Controllerless Networks

last person joined: 2 days ago 

Instant Mode - the controllerless Wi-Fi solution that's easy to set up, is loaded with security and smarts, and won't break your budget
Back to discussions
Expand all | Collapse all

Syslog format Aruba instant

This thread has been viewed 7 times

  • 1.  Syslog format Aruba instant

    Posted Dec 01, 2014 03:19 AM

    Hello,

     

    I have a question regarding the syslog format which the Aruba instant OS sends. Below a sample: 

     

    11-28-2014 09:18:46 Local1.Notice 10.54.1.33 Nov 28 08:18:45 2014 10.54.1.33 stm[1515]: <501199> <NOTI> <10.54.1.33 24:DE:C6:C4:EE:72>  User authenticated, mac-34:e2:fd:65:83:74, username-jbrouwer@pj.nl, IP-10.244.0.14, method-4, role-Educatie

     

    Is it possible to change the format so the , sign can be removed from the log? I am trying to configure a Palo Alto user ID agent as a sysloglistener for user to IP mapping but it sees the IP format with the , behind the IP as an invalid IP address.

     

    Regards,

     

    Joost Brouwer



  • 2.  RE: Syslog format Aruba instant

    EMPLOYEE
    Posted Dec 01, 2014 04:01 AM

    Joost,

     

    Please look at the article here:  http://www.arubanetworks.com/techdocs/Instant_41_WebHelp/InstantWebHelp.htm#UG_files/Services/panFirewallInt.htm and let us know if that is the integration you need.

     

    I am not sure that the comma can be removed from the syslog output.

     

     



  • 3.  RE: Syslog format Aruba instant

    Posted Dec 02, 2014 05:18 AM

    Hello Colin,

     

    Thanx for your reply. That is an option I have tried. I can see in the system log that the IAP log's in to the Palo Alto FW but I dont see any user to IP mappings in the traffic log.



  • 4.  RE: Syslog format Aruba instant

    EMPLOYEE
    Posted Dec 02, 2014 06:32 AM

    jstbrouwer,

     

    What version of the Palo Alto software and what version of Aruba Instant are you running?  If it does not work, we need to engage TAC.



  • 5.  RE: Syslog format Aruba instant

    Posted Dec 02, 2014 06:51 AM

    Hi Colin,

     

    InstantOS: 6.4.2.0-4.1.1.0_46028

    PANOS: 6.0.6



  • 6.  RE: Syslog format Aruba instant

    EMPLOYEE
    Posted Dec 02, 2014 06:59 AM
    Do you have User-ID enabled?


  • 7.  RE: Syslog format Aruba instant

    Posted Dec 02, 2014 07:04 AM

    No I don't have User-ID enabled because there is no option for InstantOS in the syslogsender option. How should I configure User-ID otherwise? thanks in advance



  • 8.  RE: Syslog format Aruba instant

    EMPLOYEE
    Posted Dec 02, 2014 07:05 AM
    In the Palo


  • 9.  RE: Syslog format Aruba instant

    EMPLOYEE
    Posted Dec 02, 2014 07:00 AM

    jstbrouwer,

     

    Do your users login with just "username" or "domain\username"?

     

     



  • 10.  RE: Syslog format Aruba instant

    Posted Dec 02, 2014 07:05 AM

    Users login with username@domain.nl using Radius.
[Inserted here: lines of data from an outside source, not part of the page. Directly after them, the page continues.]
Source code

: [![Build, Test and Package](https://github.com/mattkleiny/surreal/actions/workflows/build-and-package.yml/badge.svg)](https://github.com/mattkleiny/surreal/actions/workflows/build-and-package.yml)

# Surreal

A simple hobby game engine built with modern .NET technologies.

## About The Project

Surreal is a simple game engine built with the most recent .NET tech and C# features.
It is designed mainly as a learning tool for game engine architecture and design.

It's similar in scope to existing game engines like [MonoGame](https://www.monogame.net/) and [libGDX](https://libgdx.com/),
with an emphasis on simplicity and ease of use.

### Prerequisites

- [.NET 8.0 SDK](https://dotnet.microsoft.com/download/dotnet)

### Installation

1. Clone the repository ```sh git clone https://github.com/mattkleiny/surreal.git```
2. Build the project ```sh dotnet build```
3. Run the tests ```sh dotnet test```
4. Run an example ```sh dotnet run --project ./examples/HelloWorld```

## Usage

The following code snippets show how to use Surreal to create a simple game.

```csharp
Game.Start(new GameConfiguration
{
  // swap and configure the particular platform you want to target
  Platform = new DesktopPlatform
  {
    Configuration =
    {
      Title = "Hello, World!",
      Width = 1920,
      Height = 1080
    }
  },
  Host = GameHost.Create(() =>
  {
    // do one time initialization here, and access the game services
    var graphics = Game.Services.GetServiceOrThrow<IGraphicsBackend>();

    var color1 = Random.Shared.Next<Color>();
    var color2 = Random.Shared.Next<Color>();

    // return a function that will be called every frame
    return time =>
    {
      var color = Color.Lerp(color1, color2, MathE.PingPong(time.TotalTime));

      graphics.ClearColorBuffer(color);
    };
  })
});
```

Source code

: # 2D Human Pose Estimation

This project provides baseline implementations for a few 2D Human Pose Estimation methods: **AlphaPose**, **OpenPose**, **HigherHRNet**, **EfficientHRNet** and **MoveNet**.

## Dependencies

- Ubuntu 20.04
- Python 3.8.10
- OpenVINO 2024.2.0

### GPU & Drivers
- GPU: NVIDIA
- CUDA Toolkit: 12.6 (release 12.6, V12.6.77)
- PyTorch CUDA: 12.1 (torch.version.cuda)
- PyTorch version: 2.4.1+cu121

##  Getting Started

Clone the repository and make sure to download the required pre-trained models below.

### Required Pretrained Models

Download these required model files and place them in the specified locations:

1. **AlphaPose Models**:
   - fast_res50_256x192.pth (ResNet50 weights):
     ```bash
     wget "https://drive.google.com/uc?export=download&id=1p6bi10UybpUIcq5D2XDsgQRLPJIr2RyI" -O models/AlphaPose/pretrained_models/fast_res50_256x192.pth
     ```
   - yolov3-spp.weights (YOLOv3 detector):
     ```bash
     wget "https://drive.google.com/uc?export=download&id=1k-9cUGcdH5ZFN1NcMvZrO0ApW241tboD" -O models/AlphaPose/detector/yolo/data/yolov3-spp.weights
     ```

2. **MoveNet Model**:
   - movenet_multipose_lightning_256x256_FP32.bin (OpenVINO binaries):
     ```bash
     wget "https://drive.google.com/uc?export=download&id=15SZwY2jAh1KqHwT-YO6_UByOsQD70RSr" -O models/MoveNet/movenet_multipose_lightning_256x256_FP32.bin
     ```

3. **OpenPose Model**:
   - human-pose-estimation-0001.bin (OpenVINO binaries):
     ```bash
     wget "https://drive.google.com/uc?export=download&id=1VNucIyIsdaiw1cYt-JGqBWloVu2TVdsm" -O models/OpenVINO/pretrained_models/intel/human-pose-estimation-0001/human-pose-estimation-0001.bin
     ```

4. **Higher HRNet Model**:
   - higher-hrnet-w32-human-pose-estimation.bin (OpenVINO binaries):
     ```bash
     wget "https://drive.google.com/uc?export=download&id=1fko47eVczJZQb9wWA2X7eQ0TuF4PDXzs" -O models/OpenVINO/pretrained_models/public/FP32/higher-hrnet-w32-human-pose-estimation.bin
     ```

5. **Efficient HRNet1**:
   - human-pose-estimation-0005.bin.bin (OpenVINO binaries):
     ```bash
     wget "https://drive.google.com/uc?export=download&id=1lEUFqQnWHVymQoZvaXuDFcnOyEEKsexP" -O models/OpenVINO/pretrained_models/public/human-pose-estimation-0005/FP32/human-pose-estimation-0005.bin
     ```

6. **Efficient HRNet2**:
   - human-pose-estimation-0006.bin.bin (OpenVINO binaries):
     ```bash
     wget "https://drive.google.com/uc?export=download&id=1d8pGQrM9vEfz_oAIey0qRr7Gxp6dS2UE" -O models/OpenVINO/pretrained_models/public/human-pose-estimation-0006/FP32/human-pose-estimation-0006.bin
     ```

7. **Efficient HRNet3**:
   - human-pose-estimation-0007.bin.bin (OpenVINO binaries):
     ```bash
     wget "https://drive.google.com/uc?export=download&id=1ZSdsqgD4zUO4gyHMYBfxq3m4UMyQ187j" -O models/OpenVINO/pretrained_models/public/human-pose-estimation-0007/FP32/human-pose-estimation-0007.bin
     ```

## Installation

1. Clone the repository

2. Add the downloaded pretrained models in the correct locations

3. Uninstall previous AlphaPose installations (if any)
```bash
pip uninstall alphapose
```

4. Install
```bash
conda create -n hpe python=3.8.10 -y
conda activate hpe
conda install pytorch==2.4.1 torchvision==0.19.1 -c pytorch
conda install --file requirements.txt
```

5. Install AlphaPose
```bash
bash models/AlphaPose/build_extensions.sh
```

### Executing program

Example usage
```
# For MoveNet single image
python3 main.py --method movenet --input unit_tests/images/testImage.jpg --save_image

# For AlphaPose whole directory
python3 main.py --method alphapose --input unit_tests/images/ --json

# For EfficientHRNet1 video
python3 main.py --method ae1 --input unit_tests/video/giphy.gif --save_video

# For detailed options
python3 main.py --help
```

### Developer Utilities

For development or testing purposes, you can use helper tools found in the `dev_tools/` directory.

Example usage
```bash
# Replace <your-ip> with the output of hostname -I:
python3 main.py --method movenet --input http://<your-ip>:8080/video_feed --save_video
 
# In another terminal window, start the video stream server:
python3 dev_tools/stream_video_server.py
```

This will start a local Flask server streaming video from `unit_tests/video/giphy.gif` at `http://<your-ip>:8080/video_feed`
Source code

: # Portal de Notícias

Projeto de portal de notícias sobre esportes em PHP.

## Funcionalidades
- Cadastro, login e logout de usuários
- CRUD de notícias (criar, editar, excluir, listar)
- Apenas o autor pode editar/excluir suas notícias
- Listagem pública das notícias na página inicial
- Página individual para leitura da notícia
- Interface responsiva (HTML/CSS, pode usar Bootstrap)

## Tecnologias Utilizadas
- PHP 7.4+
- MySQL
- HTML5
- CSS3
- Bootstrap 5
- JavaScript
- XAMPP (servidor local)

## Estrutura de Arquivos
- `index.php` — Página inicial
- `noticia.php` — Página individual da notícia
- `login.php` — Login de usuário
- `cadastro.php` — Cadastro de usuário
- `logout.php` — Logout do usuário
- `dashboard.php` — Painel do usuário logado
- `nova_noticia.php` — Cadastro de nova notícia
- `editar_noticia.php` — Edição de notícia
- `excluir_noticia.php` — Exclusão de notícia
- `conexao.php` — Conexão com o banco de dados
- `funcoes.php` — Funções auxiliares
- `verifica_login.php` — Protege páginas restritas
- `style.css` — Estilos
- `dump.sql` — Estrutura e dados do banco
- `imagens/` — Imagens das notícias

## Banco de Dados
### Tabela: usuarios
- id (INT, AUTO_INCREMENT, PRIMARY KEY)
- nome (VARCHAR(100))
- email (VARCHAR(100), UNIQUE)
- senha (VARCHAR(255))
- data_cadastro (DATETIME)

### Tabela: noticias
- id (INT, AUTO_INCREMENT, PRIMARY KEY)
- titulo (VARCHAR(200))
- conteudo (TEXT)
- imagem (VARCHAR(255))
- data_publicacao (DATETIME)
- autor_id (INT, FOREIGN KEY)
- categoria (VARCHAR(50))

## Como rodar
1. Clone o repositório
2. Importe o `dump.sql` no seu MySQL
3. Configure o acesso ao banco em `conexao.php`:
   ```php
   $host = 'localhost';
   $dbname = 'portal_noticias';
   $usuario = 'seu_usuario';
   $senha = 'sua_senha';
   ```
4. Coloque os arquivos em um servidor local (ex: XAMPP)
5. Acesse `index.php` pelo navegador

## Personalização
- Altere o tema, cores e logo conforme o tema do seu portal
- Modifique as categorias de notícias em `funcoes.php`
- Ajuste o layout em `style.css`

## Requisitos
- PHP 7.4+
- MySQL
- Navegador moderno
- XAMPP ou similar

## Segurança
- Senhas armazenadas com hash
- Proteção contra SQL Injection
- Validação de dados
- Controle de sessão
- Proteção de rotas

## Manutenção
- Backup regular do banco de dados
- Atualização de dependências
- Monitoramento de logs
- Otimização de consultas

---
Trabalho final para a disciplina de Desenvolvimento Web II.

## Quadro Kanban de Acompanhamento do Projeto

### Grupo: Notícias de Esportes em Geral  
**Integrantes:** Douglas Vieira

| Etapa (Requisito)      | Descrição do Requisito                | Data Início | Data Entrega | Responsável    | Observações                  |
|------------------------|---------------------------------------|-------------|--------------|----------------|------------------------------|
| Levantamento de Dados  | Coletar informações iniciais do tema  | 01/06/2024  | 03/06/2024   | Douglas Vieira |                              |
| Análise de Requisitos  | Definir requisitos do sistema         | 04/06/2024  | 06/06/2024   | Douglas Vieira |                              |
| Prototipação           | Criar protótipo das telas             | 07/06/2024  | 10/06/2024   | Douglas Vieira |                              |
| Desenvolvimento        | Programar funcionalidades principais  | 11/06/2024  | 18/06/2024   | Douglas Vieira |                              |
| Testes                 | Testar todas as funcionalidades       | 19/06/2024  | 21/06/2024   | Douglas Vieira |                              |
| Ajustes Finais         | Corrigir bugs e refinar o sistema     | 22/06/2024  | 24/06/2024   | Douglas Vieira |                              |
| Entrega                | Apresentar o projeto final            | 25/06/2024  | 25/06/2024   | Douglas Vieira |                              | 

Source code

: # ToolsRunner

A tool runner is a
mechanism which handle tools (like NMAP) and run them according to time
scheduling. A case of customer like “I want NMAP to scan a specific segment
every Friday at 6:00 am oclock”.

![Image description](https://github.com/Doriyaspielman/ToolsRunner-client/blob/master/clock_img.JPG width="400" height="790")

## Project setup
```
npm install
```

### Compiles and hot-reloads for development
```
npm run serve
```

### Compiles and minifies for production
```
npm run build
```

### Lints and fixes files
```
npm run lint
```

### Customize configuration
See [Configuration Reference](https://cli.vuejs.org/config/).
  • 11.  RE: Syslog format Aruba instant

    EMPLOYEE
    Posted Dec 02, 2014 07:20 AM
    @jstbrouwer wrote:

    Users login with username@domain.nl using Radius.

    jstbrouwer,

     

    Please see if the usernames are being sent by using the "show ap debug pan-sent" command on the Instant commandline to see if any username information is being sent...



  • 12.  RE: Syslog format Aruba instant

    Posted Dec 02, 2014 08:22 AM

    Hello Colin,

     

    The user-id's are sent. To test I changed the login of my personal device to the domain\username format. Now I get the user to IP mapping in the trafic log. Any idea if the format user@domain is supported?



  • 13.  RE: Syslog format Aruba instant
    Best Answer

    EMPLOYEE
    Posted Dec 02, 2014 08:29 AM

    jstbrouwer,

     

    I think that is a restriction of Pan OS.  If you don’t send the DOMAIN prefix then the PAN can’t make the policy enforcement you require based up on the AD group membership.